Required action
Directions for the data below: repeat exactly the lines from the one with "conservative Catholics, confirming" through the one with "скин-фактор скважины, м;", both included, and omit all pictures.
== Given records ==
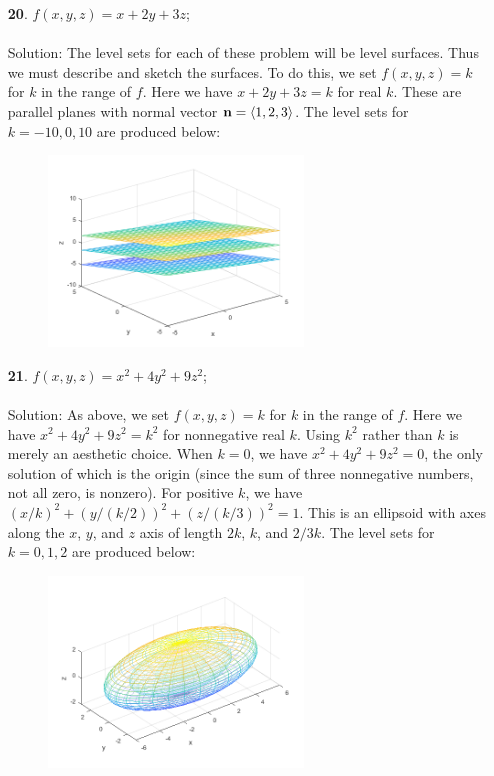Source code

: \documentclass[12pt]{amsbook}
\newcommand{\la}{\langle}
\newcommand{\ra}{\rangle}
\begin{document}
\begin{enumerate}
  \item[{\small\bf 20}.] $f(x,y,z)=x+2y+3z$;
  \\
  \\
  {\sc Solution}: The level sets for each of these problem will be level surfaces. Thus we must describe and sketch the surfaces. To do this, we set $f(x,y,z)=k$ for $k$ in the range of $f$. Here we have $x+2y+3z=k$ for real $k$. These are parallel planes with normal vector ${\bf n}=\la 1,2,3 \ra$. The level sets for $k=-10,0,10$ are produced below:
  \begin{center}
  \includegraphics[width=3.5in,height=2.0in]{3_1_20.png}
  \end{center}
  \item[{\small\bf 21}.] $f(x,y,z)=x^2+4y^2+9z^2$;
  \\
  \\
  {\sc Solution}: As above, we set $f(x,y,z)=k$ for $k$ in the range of $f$. Here we have $x^2+4y^2+9z^2=k^2$ for nonnegative real $k$. Using $k^2$ rather than $k$ is merely an aesthetic choice. When $k=0$, we have $x^2+4y^2+9z^2=0$, the only solution of which is the origin (since the sum of three nonnegative numbers, not all zero, is nonzero). For positive $k$, we have $(x/k)^2+(y/(k/2))^2+(z/(k/3))^2=1$. This is an ellipsoid with axes along the $x$, $y$, and $z$ axis of length $2k$, $k$, and $2/3k$. The level sets for $k=0,1,2$ are produced below:
  \begin{center}
  \includegraphics[width=3.5in,height=2.0in]{3_1_21.png}

\end{center}
\end{enumerate}
\end{document}
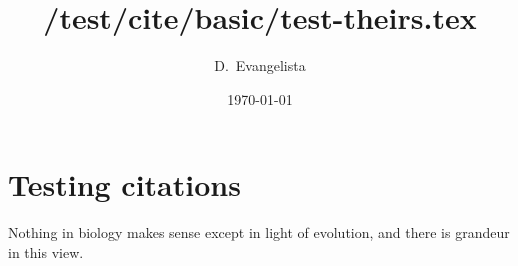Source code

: \documentclass{tufte-handout}
\title{/test/cite/basic/test-theirs.tex}
\author{D.~Evangelista}
\date{\today}
\begin{document}
\maketitle

\section{Testing citations}
Nothing in biology makes sense except in light of evolution, and there is grandeur in this view\cite{dobzhansky:1973:nothing,darwin:1859:origin}. 



\end{document}
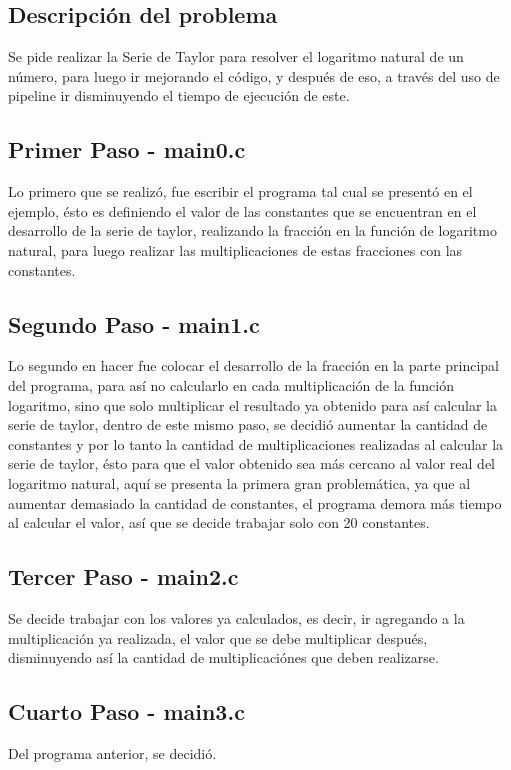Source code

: \documentclass[12pt,letterpaper]{article}
\begin{document}
\subsection{Descripción del problema}
Se pide realizar la Serie de Taylor para resolver el logaritmo natural de un número, para luego ir mejorando el código, y después de eso, a través del uso de pipeline ir disminuyendo el tiempo de ejecución de este.

\subsection{Primer Paso - main0.c}
Lo primero que se realizó, fue escribir el programa tal cual se presentó en el ejemplo, ésto es definiendo el valor de las constantes que se encuentran en el desarrollo de la serie de taylor, realizando la fracción en la función de logaritmo natural, para luego realizar las multiplicaciones de estas fracciones con las constantes.

\subsection{Segundo Paso - main1.c}
Lo segundo en hacer fue colocar el desarrollo de la fracción en la parte principal del programa, para así no calcularlo en cada multiplicación de la función logaritmo, sino que solo multiplicar el resultado ya obtenido para así calcular la serie de taylor, dentro de este mismo paso, se decidió aumentar la cantidad de constantes y por lo tanto la cantidad de multiplicaciones realizadas al calcular la serie de taylor, ésto para que el valor obtenido sea más cercano al valor real del logaritmo natural, aquí se presenta la primera gran problemática, ya que al aumentar demasiado la cantidad de constantes, el programa demora más tiempo al calcular el valor, así que se decide trabajar solo con 20 constantes.

\subsection{Tercer Paso - main2.c}
Se decide trabajar con los valores ya calculados, es decir, ir agregando a la multiplicación ya realizada, el valor que se debe multiplicar después, disminuyendo así la cantidad de multiplicaciónes que deben realizarse.

\subsection{Cuarto Paso - main3.c}
Del programa anterior, se decidió.
\end{document}
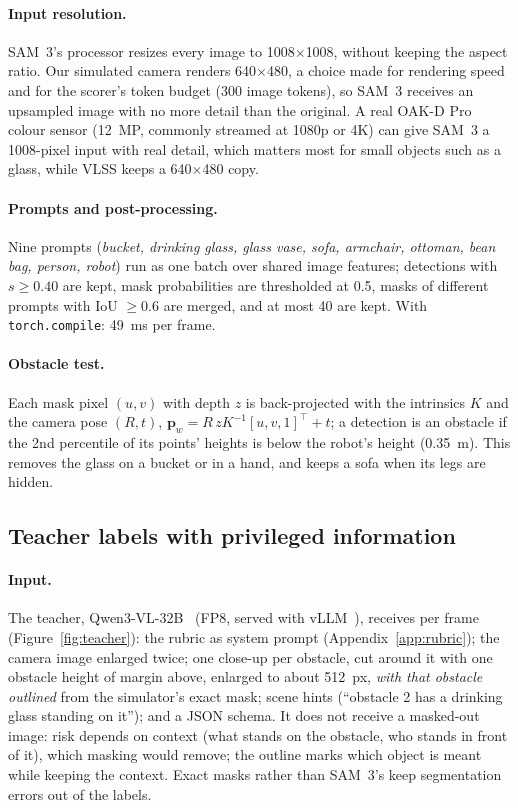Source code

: \documentclass[10pt,a4paper]{article}
\newcommand{\code}[1]{\texttt{#1}}
\begin{document}
\paragraph{Input resolution.} SAM~3's processor resizes every image to 1008$\times$1008, without keeping the aspect ratio. Our
simulated camera renders 640$\times$480, a choice made for rendering speed and for the scorer's token budget (300 image tokens),
so SAM~3 receives an upsampled image with no more detail than the original. A real OAK-D Pro colour sensor (12~MP, commonly
streamed at 1080p or 4K) can give SAM~3 a 1008-pixel input with real detail, which matters most for small objects such as a glass,
while VLSS keeps a 640$\times$480 copy.

\paragraph{Prompts and post-processing.} Nine prompts (\emph{bucket, drinking glass, glass vase, sofa, armchair, ottoman, bean bag,
person, robot}) run as one batch over shared image features; detections with $s\geq0.40$ are kept, mask probabilities are
thresholded at 0.5, masks of different prompts with IoU $\geq0.6$ are merged, and at most 40 are kept. With
\code{torch.compile}: 49~ms per frame.

\paragraph{Obstacle test.} Each mask pixel $(u,v)$ with depth $z$ is back-projected with the intrinsics $K$ and the camera pose
$(R,t)$, $\bm p_w = R\,zK^{-1}[u,v,1]^\top + t$; a detection is an obstacle if the 2nd percentile of its points' heights is below the
robot's height (0.35~m). This removes the glass on a bucket or in a hand, and keeps a sofa when its legs are hidden.

\subsection{Teacher labels with privileged information}\label{sec:teacher}

\paragraph{Input.} The teacher, Qwen3-VL-32B~\cite{bai2025qwen3vl} (FP8, served with vLLM~\cite{kwon2023vllm}), receives per frame
(Figure~\ref{fig:teacher}): the rubric as system prompt (Appendix~\ref{app:rubric}); the camera image enlarged twice; one close-up per
obstacle, cut around it with one obstacle height of margin above, enlarged to about 512~px, \emph{with that obstacle outlined} from
the simulator's exact mask; scene hints (``obstacle 2 has a drinking glass standing on it''); and a JSON schema. It does not receive
a masked-out image: risk depends on context (what stands on the obstacle, who stands in front of it), which masking would remove;
the outline marks which object is meant while keeping the context. Exact masks rather than SAM~3's keep segmentation errors out of
the labels.
\end{document}
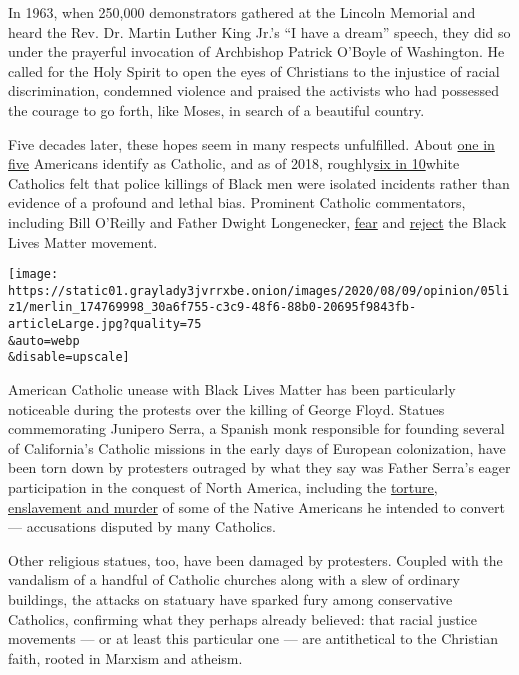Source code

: In 1963, when 250,000 demonstrators gathered at the Lincoln Memorial and
heard the Rev. Dr. Martin Luther King Jr.'s ``I have a dream'' speech,
they did so under the prayerful invocation of Archbishop Patrick O'Boyle
of Washington. He called for the Holy Spirit to open the eyes of
Christians to the injustice of racial discrimination, condemned violence
and praised the activists who had possessed the courage to go forth,
like Moses, in search of a beautiful country.

Five decades later, these hopes seem in many respects unfulfilled. About
\href{https://www.pewforum.org/religious-landscape-study/}{one in five}
Americans identify as Catholic, and as of 2018,
roughly\href{https://www.prri.org/research/partisan-polarization-dominates-trump-era-findings-from-the-2018-american-values-survey/}{six
in 10}white Catholics felt that police killings of Black men were
isolated incidents rather than evidence of a profound and lethal bias.
Prominent Catholic commentators, including Bill O'Reilly and Father
Dwight Longenecker,
\href{https://www.billoreilly.com/b/Bills-Column-on-the-BLM-Organization:-Its-News-to-Us/-20554200728065000.html?dest=/mobile/blogdetail.jsp}{fear}
and
\href{https://www.crisismagazine.com/2020/blacks-lives-matter-but-so-does-the-truth}{reject}
the Black Lives Matter movement.

\texttt{[image: https://static01.graylady3jvrrxbe.onion/images/2020/08/09/opinion/05liz1/merlin\_174769998\_30a6f755-c3c9-48f6-88b0-20695f9843fb-articleLarge.jpg?quality=75\\\&auto=webp\\\&disable=upscale]}

American Catholic unease with Black Lives Matter has been particularly
noticeable during the protests over the killing of George Floyd. Statues
commemorating Junipero Serra, a Spanish monk responsible for founding
several of California's Catholic missions in the early days of European
colonization, have been torn down by protesters outraged by what they
say was Father Serra's eager participation in the conquest of North
America, including the
\href{https://www.nytimes3xbfgragh.onion/2015/09/30/us/attack-on-statue-of-new-saint-junipero-serra-digs-up-old-conflicts.html}{torture,
enslavement and murder} of some of the Native Americans he intended to
convert --- accusations disputed by many Catholics.

Other religious statues, too, have been damaged by protesters. Coupled
with the vandalism of a handful of Catholic churches along with a slew
of ordinary buildings, the attacks on statuary have sparked fury among
conservative Catholics, confirming what they perhaps already believed:
that racial justice movements --- or at least this particular one ---
are antithetical to the Christian faith, rooted in Marxism and atheism.


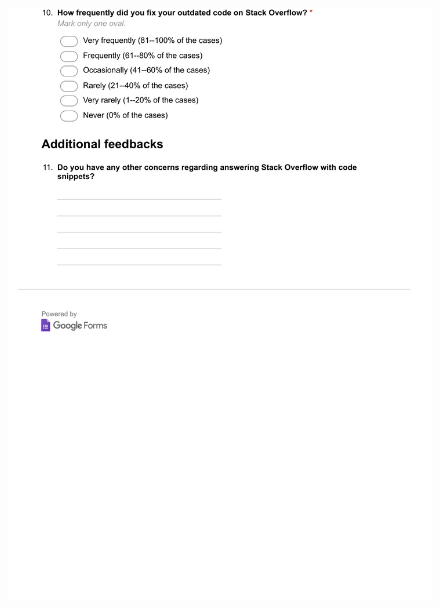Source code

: \documentclass{svjour3}                     %
\begin{document}
\begin{figure}[H]
	\centering
	\includegraphics[width=0.9\linewidth]{answerer-4}
	\label{fig:answerer-4}
\end{figure}
\end{document}
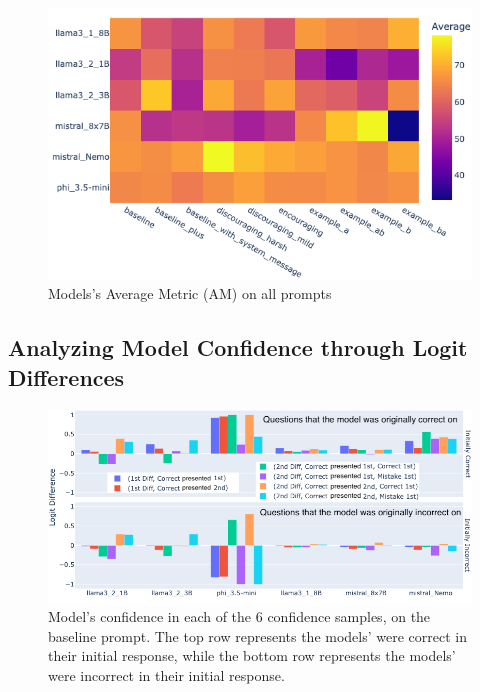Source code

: \begin{figure}[ht!]
  \includegraphics[width=\columnwidth]{img/model_performence_on_prompts.png}
  \caption{Models's Average Metric (AM) on all prompts}
  \label{rep: Models average heatmap}
\end{figure}

\subsection{Analyzing Model Confidence through Logit Differences}

\begin{figure}[htbp!]
  \centering
  \includegraphics[width=\textwidth]{img/model_confidence_by_initial_correctness_on_baseline.png}
  \caption{Model's confidence in each of the 6 confidence samples, on the baseline prompt. The top row represents the models' were correct in their initial response, while the bottom row represents the models' were incorrect in their initial response.}
  \label{fig:models_confidence_per_initial_correctness}
\end{figure}

\paragraph{}

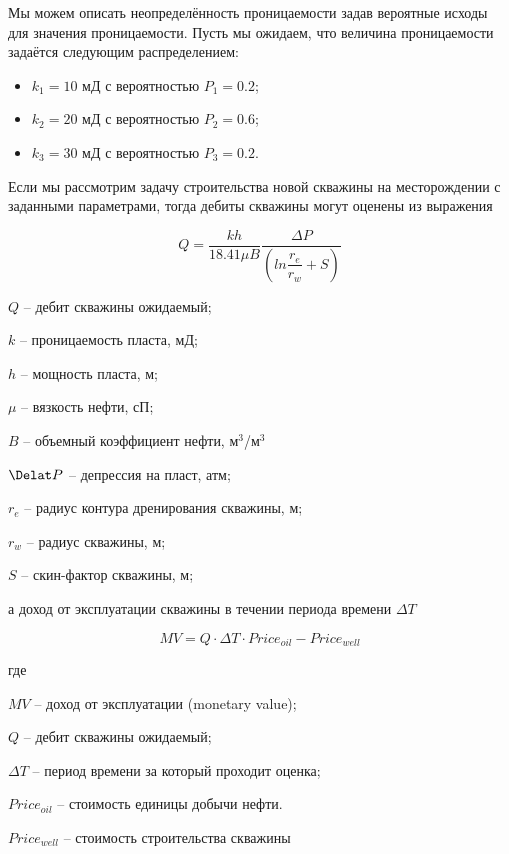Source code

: Мы  можем описать неопределённость проницаемости задав вероятные исходы для значения проницаемости. Пусть мы ожидаем, что величина проницаемости задаётся следующим распределением:

\begin{itemize}
	\item $k_1 = 10$ мД с вероятностью $P_1 = 0.2$; 
	\item $k_2 = 20$ мД с вероятностью $P_2 = 0.6$; 
	\item $k_3 = 30$ мД с вероятностью $P_3 = 0.2$. 
\end{itemize}

Если мы рассмотрим задачу строительства новой скважины на месторождении с заданными параметрами, тогда дебиты скважины могут оценены из выражения

\begin{equation}
	Q = \frac{kh}{18.41 \mu B} \frac{\Delta P}{  \left( ln\dfrac{r_e}{r_w} + S\right) }
	\label{eq:eq_q}
\end{equation}

$Q$ -- дебит скважины ожидаемый;

$k$ -- проницаемость пласта, мД;

$h$ -- мощность пласта, м;

$\mu$ -- вязкость нефти, сП;

$B$ -- объемный коэффициент нефти, м$^3$/м$^3$

$\Delat P$ -- депрессия на пласт, атм;

$r_e$ -- радиус контура дренирования скважины, м;

$r_w$ -- радиус скважины, м;

$S$ -- скин-фактор скважины, м;


а доход от эксплуатации скважины в течении периода времени  $\Delta T$

\begin{equation}
	MV = Q \cdot  \Delta T \cdot  Price_{oil} - Price_{well}
	\label{eq:eq_MV}
\end{equation}

где 

$MV$ -- доход от эксплуатации (monetary value);

$Q$ -- дебит скважины ожидаемый;
 
$\Delta T$ -- период времени за который проходит оценка;

$Price_{oil}$ -- стоимость единицы добычи нефти.

$Price_{well}$ -- стоимость строительства скважины

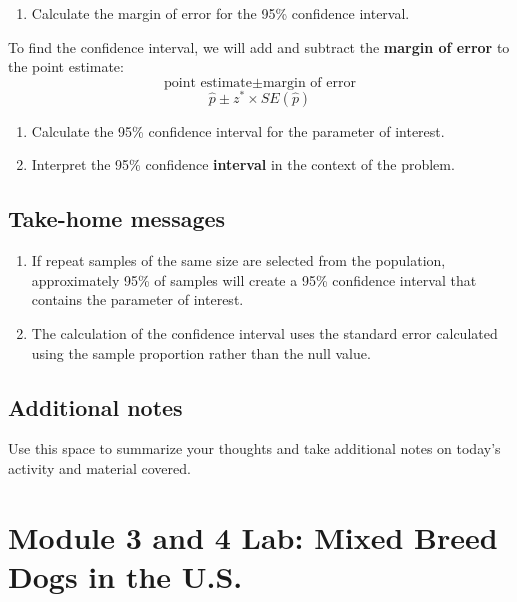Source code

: \documentclass[
]{report}
\providecommand{\tightlist}{%
  \setlength{\itemsep}{0pt}\setlength{\parskip}{0pt}}
\begin{document}
\begin{enumerate}
\def\labelenumi{\arabic{enumi}.}
\setcounter{enumi}{9}
\tightlist
\item
  Calculate the margin of error for the 95\% confidence interval.
  \vspace{0.6in}
\end{enumerate}

To find the confidence interval, we will add and subtract the \textbf{margin of error} to the point estimate:
\[\text{point estimate}\pm\text{margin of error}\]
\[\hat{p}\pm z^* \times SE(\hat{p})\]

\begin{enumerate}
\def\labelenumi{\arabic{enumi}.}
\setcounter{enumi}{10}
\item
  Calculate the 95\% confidence interval for the parameter of interest.
  \vspace{0.6in}
\item
  Interpret the 95\% confidence \textbf{interval} in the context of the problem.
  \vspace{1in}
\end{enumerate}

\subsection{Take-home messages}\label{take-home-messages-9}

\begin{enumerate}
\def\labelenumi{\arabic{enumi}.}
\item
  If repeat samples of the same size are selected from the population, approximately 95\% of samples will create a 95\% confidence interval that contains the parameter of interest.
\item
  The calculation of the confidence interval uses the standard error calculated using the sample proportion rather than the null value.
\end{enumerate}

\subsection{Additional notes}\label{additional-notes-9}

Use this space to summarize your thoughts and take additional notes on today's activity and material covered.

\newpage

\section{Module 3 and 4 Lab: Mixed Breed Dogs in the U.S.}\label{module-3-and-4-lab-mixed-breed-dogs-in-the-u.s.}
\end{document}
===
Result below
conservative Catholics, confirming what they perhaps already believed:
that racial justice movements --- or at least this particular one ---
are antithetical to the Christian faith, rooted in Marxism and atheism.


Source code

: \documentclass{svjour3}                     %
\begin{document}
\begin{figure}[H]
	\centering
	\includegraphics[width=0.9\linewidth]{answerer-4}
	\label{fig:answerer-4}
\end{figure}
\end{document}
Source code

: \begin{figure}[ht!]
  \includegraphics[width=\columnwidth]{img/model_performence_on_prompts.png}
  \caption{Models's Average Metric (AM) on all prompts}
  \label{rep: Models average heatmap}
\end{figure}

\subsection{Analyzing Model Confidence through Logit Differences}

\begin{figure}[htbp!]
  \centering
  \includegraphics[width=\textwidth]{img/model_confidence_by_initial_correctness_on_baseline.png}
  \caption{Model's confidence in each of the 6 confidence samples, on the baseline prompt. The top row represents the models' were correct in their initial response, while the bottom row represents the models' were incorrect in their initial response.}
  \label{fig:models_confidence_per_initial_correctness}
\end{figure}

\paragraph{}

Source code

: Мы  можем описать неопределённость проницаемости задав вероятные исходы для значения проницаемости. Пусть мы ожидаем, что величина проницаемости задаётся следующим распределением:

\begin{itemize}
	\item $k_1 = 10$ мД с вероятностью $P_1 = 0.2$; 
	\item $k_2 = 20$ мД с вероятностью $P_2 = 0.6$; 
	\item $k_3 = 30$ мД с вероятностью $P_3 = 0.2$. 
\end{itemize}

Если мы рассмотрим задачу строительства новой скважины на месторождении с заданными параметрами, тогда дебиты скважины могут оценены из выражения

\begin{equation}
	Q = \frac{kh}{18.41 \mu B} \frac{\Delta P}{  \left( ln\dfrac{r_e}{r_w} + S\right) }
	\label{eq:eq_q}
\end{equation}

$Q$ -- дебит скважины ожидаемый;

$k$ -- проницаемость пласта, мД;

$h$ -- мощность пласта, м;

$\mu$ -- вязкость нефти, сП;

$B$ -- объемный коэффициент нефти, м$^3$/м$^3$

$\Delat P$ -- депрессия на пласт, атм;

$r_e$ -- радиус контура дренирования скважины, м;

$r_w$ -- радиус скважины, м;

$S$ -- скин-фактор скважины, м;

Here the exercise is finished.